WHAT YOU WILL DO: From the entries below, please output exactly the lines starting at the one containing "you will see the Pkg" and ending at the one containing "### Julia 0.6.2", both included.

MATERIALS PROVIDED:
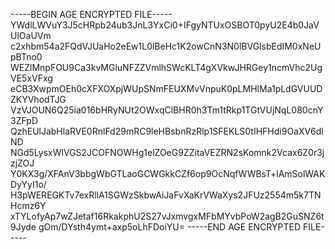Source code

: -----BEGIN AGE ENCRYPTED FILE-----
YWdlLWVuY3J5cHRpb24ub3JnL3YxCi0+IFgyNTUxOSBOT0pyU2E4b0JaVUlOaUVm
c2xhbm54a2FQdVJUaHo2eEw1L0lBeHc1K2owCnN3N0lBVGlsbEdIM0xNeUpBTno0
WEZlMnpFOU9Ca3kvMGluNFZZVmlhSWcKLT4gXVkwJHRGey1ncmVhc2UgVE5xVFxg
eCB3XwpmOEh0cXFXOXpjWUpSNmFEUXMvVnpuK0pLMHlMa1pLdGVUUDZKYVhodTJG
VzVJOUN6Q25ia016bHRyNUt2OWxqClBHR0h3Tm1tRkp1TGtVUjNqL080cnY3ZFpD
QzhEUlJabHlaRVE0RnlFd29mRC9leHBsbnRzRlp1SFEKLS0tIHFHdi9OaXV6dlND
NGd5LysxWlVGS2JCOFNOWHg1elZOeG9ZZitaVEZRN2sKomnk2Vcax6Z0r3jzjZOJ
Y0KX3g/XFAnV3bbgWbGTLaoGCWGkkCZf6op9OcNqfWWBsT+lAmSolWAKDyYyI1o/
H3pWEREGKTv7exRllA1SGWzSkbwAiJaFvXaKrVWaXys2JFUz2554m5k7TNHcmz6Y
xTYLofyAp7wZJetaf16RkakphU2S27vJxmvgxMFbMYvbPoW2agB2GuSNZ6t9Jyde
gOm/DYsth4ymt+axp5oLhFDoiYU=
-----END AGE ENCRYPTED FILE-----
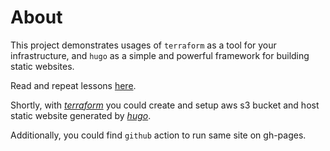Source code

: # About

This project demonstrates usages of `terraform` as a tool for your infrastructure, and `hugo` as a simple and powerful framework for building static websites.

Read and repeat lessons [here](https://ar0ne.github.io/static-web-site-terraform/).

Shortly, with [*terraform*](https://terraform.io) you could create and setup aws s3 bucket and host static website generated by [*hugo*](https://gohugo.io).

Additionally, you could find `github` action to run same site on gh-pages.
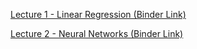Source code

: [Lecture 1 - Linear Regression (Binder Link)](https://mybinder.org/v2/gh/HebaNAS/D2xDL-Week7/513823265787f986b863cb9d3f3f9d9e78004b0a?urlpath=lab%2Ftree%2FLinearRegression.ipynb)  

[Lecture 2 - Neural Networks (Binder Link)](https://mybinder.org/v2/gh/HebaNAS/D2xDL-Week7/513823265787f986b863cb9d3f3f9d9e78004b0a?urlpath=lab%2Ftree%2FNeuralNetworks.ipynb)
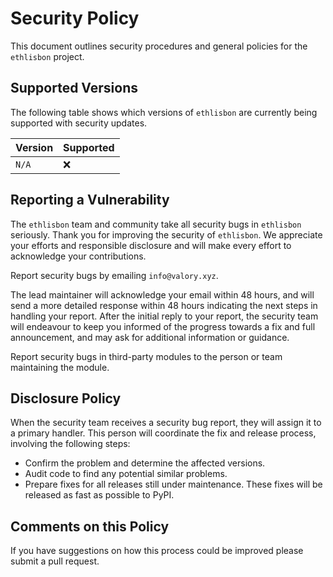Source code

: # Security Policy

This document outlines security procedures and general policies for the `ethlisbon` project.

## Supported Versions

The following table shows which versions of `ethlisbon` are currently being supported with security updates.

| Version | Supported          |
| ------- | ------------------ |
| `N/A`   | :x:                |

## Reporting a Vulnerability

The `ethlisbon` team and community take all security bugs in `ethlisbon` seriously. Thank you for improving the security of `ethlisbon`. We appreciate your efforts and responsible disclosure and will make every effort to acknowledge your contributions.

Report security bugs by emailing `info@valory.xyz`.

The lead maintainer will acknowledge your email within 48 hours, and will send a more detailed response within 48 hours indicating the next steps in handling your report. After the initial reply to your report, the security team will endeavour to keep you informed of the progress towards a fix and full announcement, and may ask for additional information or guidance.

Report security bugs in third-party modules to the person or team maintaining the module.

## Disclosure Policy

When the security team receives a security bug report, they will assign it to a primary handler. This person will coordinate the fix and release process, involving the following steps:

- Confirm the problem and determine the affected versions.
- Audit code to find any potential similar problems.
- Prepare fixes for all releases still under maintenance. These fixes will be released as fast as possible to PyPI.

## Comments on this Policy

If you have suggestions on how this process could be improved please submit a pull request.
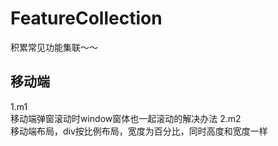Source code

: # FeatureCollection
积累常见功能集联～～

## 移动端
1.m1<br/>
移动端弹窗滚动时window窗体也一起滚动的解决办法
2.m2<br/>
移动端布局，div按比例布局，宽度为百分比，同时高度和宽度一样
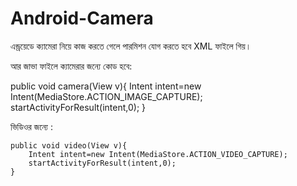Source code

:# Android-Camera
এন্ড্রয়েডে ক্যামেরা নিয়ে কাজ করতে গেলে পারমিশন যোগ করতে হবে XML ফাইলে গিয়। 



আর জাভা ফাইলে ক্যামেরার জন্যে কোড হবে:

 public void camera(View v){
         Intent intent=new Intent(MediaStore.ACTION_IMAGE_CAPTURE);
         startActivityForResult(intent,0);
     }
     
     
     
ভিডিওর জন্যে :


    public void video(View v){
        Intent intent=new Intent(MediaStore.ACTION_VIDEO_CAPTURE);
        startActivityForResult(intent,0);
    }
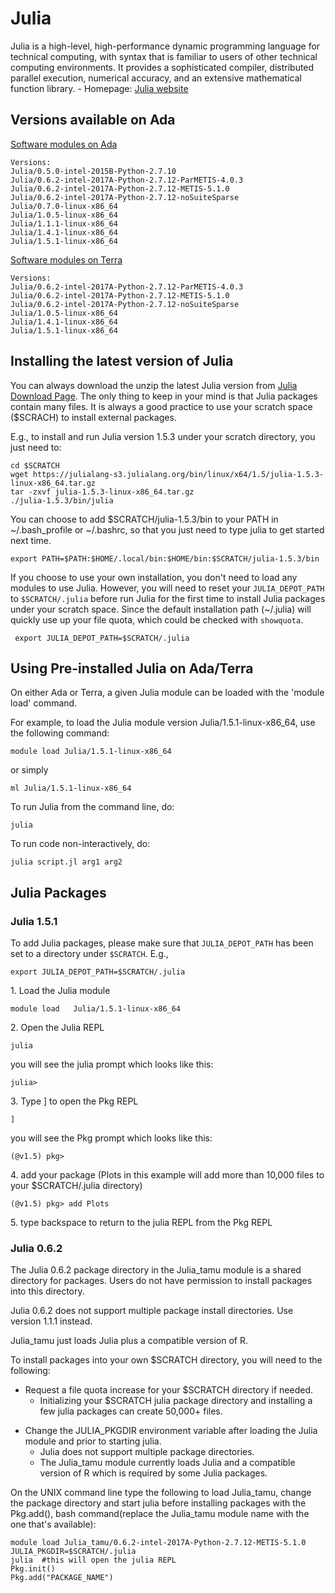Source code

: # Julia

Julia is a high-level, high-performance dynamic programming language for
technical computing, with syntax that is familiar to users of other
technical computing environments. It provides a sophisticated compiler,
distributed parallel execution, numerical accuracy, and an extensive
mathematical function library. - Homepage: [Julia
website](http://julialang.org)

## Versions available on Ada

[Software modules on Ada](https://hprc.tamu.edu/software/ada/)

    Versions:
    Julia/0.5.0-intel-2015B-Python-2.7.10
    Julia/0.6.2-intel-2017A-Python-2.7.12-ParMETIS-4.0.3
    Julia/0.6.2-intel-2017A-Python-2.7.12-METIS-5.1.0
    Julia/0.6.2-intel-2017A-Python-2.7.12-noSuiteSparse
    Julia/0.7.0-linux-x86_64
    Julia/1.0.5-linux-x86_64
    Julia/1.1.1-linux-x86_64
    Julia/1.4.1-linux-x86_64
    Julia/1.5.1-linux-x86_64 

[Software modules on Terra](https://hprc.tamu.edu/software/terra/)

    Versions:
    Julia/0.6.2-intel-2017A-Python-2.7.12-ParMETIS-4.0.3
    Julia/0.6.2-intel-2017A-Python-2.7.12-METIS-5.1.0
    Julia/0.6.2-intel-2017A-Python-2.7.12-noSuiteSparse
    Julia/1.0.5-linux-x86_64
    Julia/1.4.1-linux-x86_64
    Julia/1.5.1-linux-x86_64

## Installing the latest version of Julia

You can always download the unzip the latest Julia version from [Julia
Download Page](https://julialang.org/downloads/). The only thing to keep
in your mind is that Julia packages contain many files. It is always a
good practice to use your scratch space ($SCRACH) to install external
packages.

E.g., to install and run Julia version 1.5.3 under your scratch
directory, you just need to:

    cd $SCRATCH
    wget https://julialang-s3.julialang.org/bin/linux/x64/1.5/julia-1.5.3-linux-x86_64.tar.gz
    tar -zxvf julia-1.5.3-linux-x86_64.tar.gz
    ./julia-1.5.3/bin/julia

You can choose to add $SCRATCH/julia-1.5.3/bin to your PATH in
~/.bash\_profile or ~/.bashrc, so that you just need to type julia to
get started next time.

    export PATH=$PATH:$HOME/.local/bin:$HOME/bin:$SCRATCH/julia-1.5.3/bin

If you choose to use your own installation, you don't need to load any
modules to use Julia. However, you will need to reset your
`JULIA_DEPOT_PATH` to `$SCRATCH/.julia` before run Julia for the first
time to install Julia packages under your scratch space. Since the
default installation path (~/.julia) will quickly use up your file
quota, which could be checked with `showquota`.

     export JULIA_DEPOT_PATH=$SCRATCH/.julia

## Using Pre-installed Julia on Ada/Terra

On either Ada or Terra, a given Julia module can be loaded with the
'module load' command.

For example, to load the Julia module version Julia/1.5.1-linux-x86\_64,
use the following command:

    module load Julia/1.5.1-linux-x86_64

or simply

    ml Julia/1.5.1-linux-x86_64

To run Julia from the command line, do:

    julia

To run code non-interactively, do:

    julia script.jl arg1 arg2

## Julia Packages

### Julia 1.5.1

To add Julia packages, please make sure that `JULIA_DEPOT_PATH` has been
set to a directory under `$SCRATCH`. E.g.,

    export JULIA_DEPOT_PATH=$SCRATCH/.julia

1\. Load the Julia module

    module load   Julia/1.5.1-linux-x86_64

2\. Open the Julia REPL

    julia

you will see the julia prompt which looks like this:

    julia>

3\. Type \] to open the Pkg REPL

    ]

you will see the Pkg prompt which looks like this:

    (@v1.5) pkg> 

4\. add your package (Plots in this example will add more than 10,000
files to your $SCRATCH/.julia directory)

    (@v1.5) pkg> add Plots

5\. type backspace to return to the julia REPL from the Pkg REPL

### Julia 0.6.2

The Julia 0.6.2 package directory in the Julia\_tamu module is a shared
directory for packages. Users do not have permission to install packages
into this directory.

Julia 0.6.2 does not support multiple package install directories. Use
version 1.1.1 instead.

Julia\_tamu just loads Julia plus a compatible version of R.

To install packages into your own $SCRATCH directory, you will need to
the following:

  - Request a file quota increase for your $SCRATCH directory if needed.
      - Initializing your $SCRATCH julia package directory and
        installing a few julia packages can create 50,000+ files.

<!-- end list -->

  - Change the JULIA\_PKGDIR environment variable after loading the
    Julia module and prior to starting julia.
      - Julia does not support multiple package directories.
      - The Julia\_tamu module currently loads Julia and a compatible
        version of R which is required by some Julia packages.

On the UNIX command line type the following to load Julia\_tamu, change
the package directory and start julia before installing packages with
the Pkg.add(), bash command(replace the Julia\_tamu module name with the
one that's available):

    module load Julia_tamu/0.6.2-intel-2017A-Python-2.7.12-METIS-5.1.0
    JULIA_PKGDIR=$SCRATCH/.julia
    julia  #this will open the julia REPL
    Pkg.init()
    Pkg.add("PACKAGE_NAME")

OUTPUT FOR THIS TASK:
you will see the Pkg prompt which looks like this:

    (@v1.5) pkg> 

4\. add your package (Plots in this example will add more than 10,000
files to your $SCRATCH/.julia directory)

    (@v1.5) pkg> add Plots

5\. type backspace to return to the julia REPL from the Pkg REPL

### Julia 0.6.2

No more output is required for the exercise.